Seetha L. Lakshmanan, MD, Nabil Toubia, MD
Roger Williams Medical Center, Providence, RI
Introduction: Budd Chiari Syndrome (BCS) is a rare disorder often characterized by hepatic venous outflow obstruction. Myeloproliferative disorders especially V617F-JAK2 mutations account for almost 40% of these patients. BCS may present differently depending on location, extent, severity of obstruction and existence of collaterals. The course of disease may be fulminant, acute, subacute or chronic, ranging from incidental findings to fatal acute hepatic failure.
Case Description/Methods: A 74-year-old female with remote history of alcoholism, presented to our facility with bleeding per rectum for 2days. Labs on admission revealed WBC 18.4, HGB 16.8, PLT 588, AST 570, ALT 804 and TB 4.6. Ultrasound Abdomen with Doppler revealed ascites and portal vein thrombosis. Follow-up MRI Abdomen confirmed thrombus in main portal vein and non-opacification of major intrahepatic veins suggesting Budd Chiari Syndrome. Hypercoagulability workup showed positive JAK2 mutation. She was started on IV Heparin immediately. Diagnostic paracentesis revealed transudative fluid and liver elastography confirmed cirrhosis. Grade2 esophageal varices were seen on EGD with a negative colonoscopy. Other possible etiology of congestive hepatopathy/cirrhosis were excluded. Patient was discharged on daily oral Rivaroxaban with intermittent therapeutic paracentesis. Over next 3months, she had recurrent admissions for decompensated liver disease. During her last visit however, we noted preserved synthetic liver function and inconsistencies in her presentation thus a liver biopsy was obtained which revealed centrilobular hepatocellular necrosis, sinusoidal dilatation and mild portal fibrosis consistent with hepatic venous outflow obstruction. However, there was no evidence of cirrhosis. She was transferred to an advanced facility for portal vein reconstruction to relieve the obstruction from splanchnic venous thrombosis and possibly reverse the "pseudocirrhosis".

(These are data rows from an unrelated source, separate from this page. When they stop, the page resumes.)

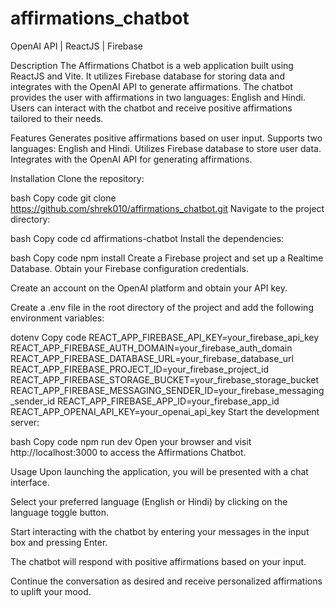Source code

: # affirmations_chatbot
OpenAI API | ReactJS | Firebase


Description
The Affirmations Chatbot is a web application built using ReactJS and Vite. It utilizes Firebase database for storing data and integrates with the OpenAI API to generate affirmations. The chatbot provides the user with affirmations in two languages: English and Hindi. Users can interact with the chatbot and receive positive affirmations tailored to their needs.

Features
Generates positive affirmations based on user input.
Supports two languages: English and Hindi.
Utilizes Firebase database to store user data.
Integrates with the OpenAI API for generating affirmations.


Installation
Clone the repository:

bash
Copy code
git clone https://github.com/shrek010/affirmations_chatbot.git
Navigate to the project directory:

bash
Copy code
cd affirmations-chatbot
Install the dependencies:

bash
Copy code
npm install
Create a Firebase project and set up a Realtime Database. Obtain your Firebase configuration credentials.

Create an account on the OpenAI platform and obtain your API key.

Create a .env file in the root directory of the project and add the following environment variables:

dotenv
Copy code
REACT_APP_FIREBASE_API_KEY=your_firebase_api_key
REACT_APP_FIREBASE_AUTH_DOMAIN=your_firebase_auth_domain
REACT_APP_FIREBASE_DATABASE_URL=your_firebase_database_url
REACT_APP_FIREBASE_PROJECT_ID=your_firebase_project_id
REACT_APP_FIREBASE_STORAGE_BUCKET=your_firebase_storage_bucket
REACT_APP_FIREBASE_MESSAGING_SENDER_ID=your_firebase_messaging_sender_id
REACT_APP_FIREBASE_APP_ID=your_firebase_app_id
REACT_APP_OPENAI_API_KEY=your_openai_api_key
Start the development server:

bash
Copy code
npm run dev
Open your browser and visit http://localhost:3000 to access the Affirmations Chatbot.

Usage
Upon launching the application, you will be presented with a chat interface.

Select your preferred language (English or Hindi) by clicking on the language toggle button.

Start interacting with the chatbot by entering your messages in the input box and pressing Enter.

The chatbot will respond with positive affirmations based on your input.

Continue the conversation as desired and receive personalized affirmations to uplift your mood.
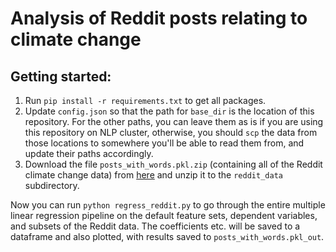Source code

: # Analysis of Reddit posts relating to climate change

## Getting started:
1. Run `pip install -r requirements.txt` to get all packages.
2. Update `config.json` so that the path for `base_dir` is the location of this repository. For the other paths, you can leave them as is if you are using this repository on NLP cluster, otherwise, you should `scp` the data from those locations to somewhere you'll be able to read them from, and update their paths accordingly. 
3. Download the file `posts_with_words.pkl.zip` (containing all of the Reddit climate change data) from [here](https://drive.google.com/file/d/1z29MgH2WGN0JN8R5r07r6MUV1CCpzKF0/view?usp=sharing) and unzip it to the `reddit_data` subdirectory.

Now you can run `python regress_reddit.py` to go through the entire multiple linear regression pipeline on the default feature sets, dependent variables, and subsets of the Reddit data. The coefficients etc. will be saved to a dataframe and also plotted, with results saved to `posts_with_words.pkl_out`.
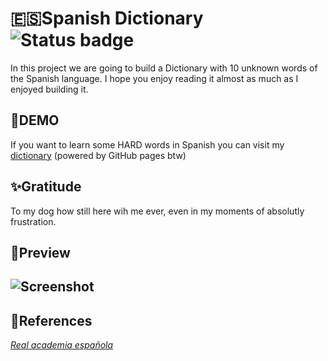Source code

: # 🇪🇸Spanish Dictionary ![Status badge](https://img.shields.io/badge/status-completed-green)

In this project we are going to build a Dictionary with 10 unknown words of the Spanish language. I hope you enjoy reading it almost as much as I enjoyed building it.
## 🚀DEMO
If you want to learn some HARD words in Spanish you can visit my [dictionary](https://luiisca.github.io/Spanish-Dictionary/) (powered by GitHub pages btw)
## ✨Gratitude 
To my dog how still here wih me ever, even in my moments of absolutly frustration.
## 👀Preview
![Screenshot](Spanish-Dictionary_Preview.png)
------------


## 📖References
 [*Real academia española*](https://www.rae.es/ "RAE")
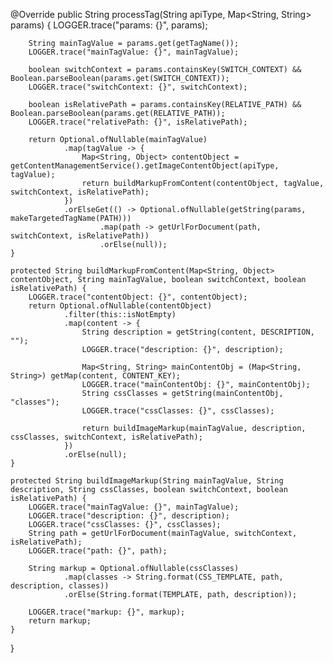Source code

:   @Override
    public String processTag(String apiType, Map<String, String> params) {
        LOGGER.trace("params: {}", params);

        String mainTagValue = params.get(getTagName());
        LOGGER.trace("mainTagValue: {}", mainTagValue);

        boolean switchContext = params.containsKey(SWITCH_CONTEXT) && Boolean.parseBoolean(params.get(SWITCH_CONTEXT));
        LOGGER.trace("switchContext: {}", switchContext);

        boolean isRelativePath = params.containsKey(RELATIVE_PATH) && Boolean.parseBoolean(params.get(RELATIVE_PATH));
        LOGGER.trace("relativePath: {}", isRelativePath);

        return Optional.ofNullable(mainTagValue)
                .map(tagValue -> {
                    Map<String, Object> contentObject = getContentManagementService().getImageContentObject(apiType, tagValue);
                    return buildMarkupFromContent(contentObject, tagValue, switchContext, isRelativePath);
                })
                .orElseGet(() -> Optional.ofNullable(getString(params, makeTargetedTagName(PATH)))
                        .map(path -> getUrlForDocument(path, switchContext, isRelativePath))
                        .orElse(null));
    }

    protected String buildMarkupFromContent(Map<String, Object> contentObject, String mainTagValue, boolean switchContext, boolean isRelativePath) {
        LOGGER.trace("contentObject: {}", contentObject);
        return Optional.ofNullable(contentObject)
                .filter(this::isNotEmpty)
                .map(content -> {
                    String description = getString(content, DESCRIPTION, "");
                    LOGGER.trace("description: {}", description);

                    Map<String, String> mainContentObj = (Map<String, String>) getMap(content, CONTENT_KEY);
                    LOGGER.trace("mainContentObj: {}", mainContentObj);
                    String cssClasses = getString(mainContentObj, "classes");
                    LOGGER.trace("cssClasses: {}", cssClasses);

                    return buildImageMarkup(mainTagValue, description, cssClasses, switchContext, isRelativePath);
                })
                .orElse(null);
    }

    protected String buildImageMarkup(String mainTagValue, String description, String cssClasses, boolean switchContext, boolean isRelativePath) {
        LOGGER.trace("mainTagValue: {}", mainTagValue);
        LOGGER.trace("description: {}", description);
        LOGGER.trace("cssClasses: {}", cssClasses);
        String path = getUrlForDocument(mainTagValue, switchContext, isRelativePath);
        LOGGER.trace("path: {}", path);

        String markup = Optional.ofNullable(cssClasses)
                .map(classes -> String.format(CSS_TEMPLATE, path, description, classes))
                .orElse(String.format(TEMPLATE, path, description));

        LOGGER.trace("markup: {}", markup);
        return markup;
    }
}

Pseudocirrhosis is often associated with metastatic cancers in response to chemotherapy induced ischemic injury. Although it radiologically and clinically mimics liver cirrhosis, it can be prevented with early detection. To our knowledge, this is the first reported case of pseudocirrhosis in BCS. Subacute/chronic BCS may present with cirrhotic complications like portal hypertension, ascites and variceal bleeding. Apart from anticoagulation, these patients may require other interventions to bypass the obstruction like Direct Intrahepatic Portosystemic Shunt (DIPS) placement.
Citation: Seetha L. Lakshmanan, MD, Nabil Toubia, MD. P0981 - PSEUDOCIRRHOSIS IN SUBACUTE/CHRONIC BUDD-CHIARI SYNDROME WITH JAK 2 MUTATION. Program No. P0981. ACG 2019 Annual Scientific Meeting Abstracts. San Antonio, Texas: American College of Gastroenterology.